What Does Crohn’s Disease Poop Look Like?

Crohn’s disease is a chronic inflammatory condition primarily affecting the digestive tract. While it can impact any part from the mouth to the anus, it most commonly affects the small and large intestines. This inflammation often leads to changes in bowel movements. Understanding these alterations in stool appearance and frequency is important for recognizing the condition’s potential impact.

Recognizing Specific Bowel Movement Changes

Crohn’s disease often alters stool consistency. Diarrhea, characterized by frequent, loose, and watery stools, is a common manifestation and can sometimes appear entirely liquid. This may lead to a sense of urgency and incomplete bowel emptying. In some instances, Crohn’s can also lead to constipation, particularly if there is narrowing in the intestines.

Blood in the stool is a common sign of Crohn’s disease activity. Bright red blood typically indicates bleeding closer to the rectum or lower large intestine. Darker, tarry, or black stools suggest bleeding higher up in the digestive tract, where blood has been digested. Mucus may also be present, appearing as yellow or whitish substances in or around the stool.

Undigested food particles can be visible in the stool, especially if food moves too quickly through the digestive system due to inflammation. Stool may also appear greasy or oily, a condition known as steatorrhea, which can be difficult to flush and often has a foul odor. Stool color might be pale if fat absorption is impaired, or green if certain foods pass through too rapidly.

The frequency of bowel movements often increases during periods of active inflammation. While normal bowel habits vary, a significant increase to four or more bowel movements per day can indicate active disease. This heightened frequency can disrupt daily life.

Why Crohn’s Affects Bowel Movements

Chronic inflammation is a main cause of altered bowel movements in Crohn’s disease. It damages the digestive tract lining, impairing its ability to absorb water and nutrients. This impaired absorption contributes to watery diarrhea, as excess fluid remains in the stool. Inflamed intestinal walls also experience increased motility, further accelerating stool passage.

Damage to the small intestine, especially the ileum, can lead to malabsorption. When the body struggles to absorb fats, these undigested fats pass into the colon, resulting in steatorrhea. Similarly, undigested food particles appear in stool due to the digestive system’s compromised ability to process food from inflammation and rapid transit.

Ulceration and bleeding directly impact stool appearance. Inflammation causes open sores, or ulcers, to form on the intestinal lining, which can bleed. The location of these bleeding ulcers determines the color of the blood in the stool; bleeding in the lower tract often appears bright red, while bleeding higher up results in darker, tarry stools due to partial digestion. Increased mucus production also occurs in response to inflammation and ulceration.

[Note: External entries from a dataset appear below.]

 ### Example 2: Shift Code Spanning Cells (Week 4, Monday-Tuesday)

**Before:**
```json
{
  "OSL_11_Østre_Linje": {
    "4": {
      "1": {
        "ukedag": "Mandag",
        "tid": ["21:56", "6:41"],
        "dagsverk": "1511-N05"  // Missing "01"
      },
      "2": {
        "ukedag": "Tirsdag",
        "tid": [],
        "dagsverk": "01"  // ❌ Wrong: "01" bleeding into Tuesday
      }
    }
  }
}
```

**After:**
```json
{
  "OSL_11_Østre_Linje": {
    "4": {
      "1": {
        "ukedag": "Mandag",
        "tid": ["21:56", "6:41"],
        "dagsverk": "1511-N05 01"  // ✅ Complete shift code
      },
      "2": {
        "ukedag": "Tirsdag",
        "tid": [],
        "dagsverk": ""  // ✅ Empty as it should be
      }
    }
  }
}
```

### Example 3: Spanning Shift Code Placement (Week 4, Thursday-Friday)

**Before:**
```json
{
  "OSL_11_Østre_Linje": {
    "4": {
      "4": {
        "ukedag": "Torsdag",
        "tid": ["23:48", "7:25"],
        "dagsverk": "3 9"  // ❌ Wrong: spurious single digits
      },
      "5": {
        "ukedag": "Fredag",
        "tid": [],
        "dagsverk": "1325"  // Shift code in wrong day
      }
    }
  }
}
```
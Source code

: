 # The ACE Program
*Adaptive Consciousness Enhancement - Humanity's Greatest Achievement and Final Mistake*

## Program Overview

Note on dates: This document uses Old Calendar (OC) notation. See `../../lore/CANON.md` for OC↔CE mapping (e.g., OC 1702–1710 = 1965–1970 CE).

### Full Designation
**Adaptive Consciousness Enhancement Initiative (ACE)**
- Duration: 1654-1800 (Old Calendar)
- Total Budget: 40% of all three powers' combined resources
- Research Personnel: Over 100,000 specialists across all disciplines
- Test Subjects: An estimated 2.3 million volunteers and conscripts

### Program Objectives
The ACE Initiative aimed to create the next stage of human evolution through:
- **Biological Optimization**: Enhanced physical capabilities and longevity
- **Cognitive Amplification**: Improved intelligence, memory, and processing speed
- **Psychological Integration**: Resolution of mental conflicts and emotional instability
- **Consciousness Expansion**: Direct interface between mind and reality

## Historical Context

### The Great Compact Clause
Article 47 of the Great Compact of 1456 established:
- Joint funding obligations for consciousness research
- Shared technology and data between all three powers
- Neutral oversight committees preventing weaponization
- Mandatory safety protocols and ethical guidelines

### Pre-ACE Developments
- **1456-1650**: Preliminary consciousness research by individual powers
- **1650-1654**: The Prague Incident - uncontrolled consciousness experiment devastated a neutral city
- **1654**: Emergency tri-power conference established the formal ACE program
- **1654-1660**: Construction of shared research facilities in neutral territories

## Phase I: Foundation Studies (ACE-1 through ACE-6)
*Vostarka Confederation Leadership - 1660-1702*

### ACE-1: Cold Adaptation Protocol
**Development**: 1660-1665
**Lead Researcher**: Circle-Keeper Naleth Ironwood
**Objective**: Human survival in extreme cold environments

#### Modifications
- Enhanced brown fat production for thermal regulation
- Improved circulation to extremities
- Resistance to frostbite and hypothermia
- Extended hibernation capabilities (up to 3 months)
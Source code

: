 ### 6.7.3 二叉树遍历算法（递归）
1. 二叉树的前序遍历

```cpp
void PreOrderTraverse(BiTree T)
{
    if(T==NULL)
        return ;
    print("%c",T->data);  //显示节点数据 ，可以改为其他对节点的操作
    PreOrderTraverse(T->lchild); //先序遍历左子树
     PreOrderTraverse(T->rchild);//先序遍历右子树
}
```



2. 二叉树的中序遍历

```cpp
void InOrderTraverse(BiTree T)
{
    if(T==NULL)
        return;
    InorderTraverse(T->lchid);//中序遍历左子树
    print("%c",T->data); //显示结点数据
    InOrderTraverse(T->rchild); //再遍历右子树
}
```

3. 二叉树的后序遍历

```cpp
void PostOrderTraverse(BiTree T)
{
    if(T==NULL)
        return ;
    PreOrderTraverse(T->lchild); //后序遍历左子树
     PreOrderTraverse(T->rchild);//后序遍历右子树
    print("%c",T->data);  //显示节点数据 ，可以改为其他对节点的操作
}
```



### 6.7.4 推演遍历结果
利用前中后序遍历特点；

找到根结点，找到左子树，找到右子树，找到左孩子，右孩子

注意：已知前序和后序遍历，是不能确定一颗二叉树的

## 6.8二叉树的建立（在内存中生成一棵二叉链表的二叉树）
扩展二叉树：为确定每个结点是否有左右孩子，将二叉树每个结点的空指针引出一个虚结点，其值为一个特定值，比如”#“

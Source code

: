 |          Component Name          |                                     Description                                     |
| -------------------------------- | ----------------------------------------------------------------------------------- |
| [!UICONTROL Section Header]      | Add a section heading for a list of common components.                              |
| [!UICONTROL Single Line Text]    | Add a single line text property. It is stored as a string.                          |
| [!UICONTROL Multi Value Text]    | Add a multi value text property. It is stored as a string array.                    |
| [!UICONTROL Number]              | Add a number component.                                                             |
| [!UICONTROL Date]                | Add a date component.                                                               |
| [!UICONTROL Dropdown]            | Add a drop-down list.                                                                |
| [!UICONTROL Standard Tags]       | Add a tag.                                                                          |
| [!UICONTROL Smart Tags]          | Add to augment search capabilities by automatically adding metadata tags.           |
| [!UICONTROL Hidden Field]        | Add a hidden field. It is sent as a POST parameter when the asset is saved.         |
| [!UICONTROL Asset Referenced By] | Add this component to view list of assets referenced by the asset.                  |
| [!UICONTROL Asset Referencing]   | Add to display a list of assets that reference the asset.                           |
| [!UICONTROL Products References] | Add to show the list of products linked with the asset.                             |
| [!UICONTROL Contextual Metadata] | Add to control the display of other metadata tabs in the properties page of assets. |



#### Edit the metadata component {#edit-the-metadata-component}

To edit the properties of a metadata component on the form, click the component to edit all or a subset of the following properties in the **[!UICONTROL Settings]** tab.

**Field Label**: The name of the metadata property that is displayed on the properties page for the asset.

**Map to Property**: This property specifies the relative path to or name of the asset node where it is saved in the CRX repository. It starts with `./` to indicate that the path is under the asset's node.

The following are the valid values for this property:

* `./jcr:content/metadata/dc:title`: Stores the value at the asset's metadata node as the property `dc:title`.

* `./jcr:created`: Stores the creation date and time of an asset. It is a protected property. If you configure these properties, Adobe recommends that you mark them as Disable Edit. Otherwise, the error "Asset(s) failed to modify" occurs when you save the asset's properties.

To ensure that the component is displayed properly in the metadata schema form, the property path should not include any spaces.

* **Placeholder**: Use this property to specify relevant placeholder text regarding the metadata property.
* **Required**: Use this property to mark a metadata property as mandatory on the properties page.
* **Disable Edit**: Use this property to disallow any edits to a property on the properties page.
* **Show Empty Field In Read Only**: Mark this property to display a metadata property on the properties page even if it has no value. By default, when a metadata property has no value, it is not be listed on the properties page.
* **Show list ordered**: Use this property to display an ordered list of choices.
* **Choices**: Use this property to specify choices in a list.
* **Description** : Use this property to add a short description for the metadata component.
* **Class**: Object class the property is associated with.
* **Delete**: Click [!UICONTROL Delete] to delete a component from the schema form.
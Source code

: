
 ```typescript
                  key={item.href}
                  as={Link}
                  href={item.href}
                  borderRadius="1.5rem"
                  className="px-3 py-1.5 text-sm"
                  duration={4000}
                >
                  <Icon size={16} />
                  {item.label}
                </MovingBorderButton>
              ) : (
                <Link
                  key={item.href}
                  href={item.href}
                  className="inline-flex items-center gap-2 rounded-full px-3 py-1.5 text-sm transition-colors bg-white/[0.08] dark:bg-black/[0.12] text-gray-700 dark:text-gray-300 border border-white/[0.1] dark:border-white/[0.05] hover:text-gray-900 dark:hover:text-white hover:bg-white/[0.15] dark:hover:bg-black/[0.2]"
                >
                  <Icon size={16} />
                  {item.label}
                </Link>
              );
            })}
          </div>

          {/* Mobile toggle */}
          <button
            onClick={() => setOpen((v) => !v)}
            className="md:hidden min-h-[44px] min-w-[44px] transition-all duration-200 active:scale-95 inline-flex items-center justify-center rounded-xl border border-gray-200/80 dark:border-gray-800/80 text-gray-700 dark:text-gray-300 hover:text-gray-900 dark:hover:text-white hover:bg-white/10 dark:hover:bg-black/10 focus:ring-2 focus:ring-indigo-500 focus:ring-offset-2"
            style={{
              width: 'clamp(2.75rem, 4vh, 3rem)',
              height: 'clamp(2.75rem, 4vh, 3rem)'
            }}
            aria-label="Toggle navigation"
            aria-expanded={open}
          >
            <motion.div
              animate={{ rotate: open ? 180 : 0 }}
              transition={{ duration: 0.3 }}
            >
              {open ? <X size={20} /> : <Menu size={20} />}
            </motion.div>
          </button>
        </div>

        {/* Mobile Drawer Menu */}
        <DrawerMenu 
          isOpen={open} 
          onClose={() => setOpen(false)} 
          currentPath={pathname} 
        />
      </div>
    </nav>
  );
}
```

Strictures, which are narrowings of the intestine from chronic inflammation and scarring, can impede stool passage, potentially leading to constipation. Fistulas, abnormal tunnel-like connections, can also influence stool characteristics, though their impact varies depending on their location.

When to Consult a Doctor

Seek medical attention for ongoing changes in bowel habits, especially if new or worsening. Persistent diarrhea or constipation lasting more than a few days, or recurring over weeks or months, requires evaluation. Any blood in the stool, whether bright red, dark, or tarry, should prompt a medical consultation.

Accompanying symptoms alongside altered bowel movements also indicate a need for professional help. These include unexplained weight loss, which can result from malabsorption and reduced appetite. Abdominal pain and cramping, particularly if severe or persistent, are common signs of active disease. Other symptoms like fever and fatigue that do not improve with rest should also be discussed with a healthcare provider. Professional diagnosis and management are crucial for Crohn’s disease, as self-diagnosis can lead to delayed or inappropriate care.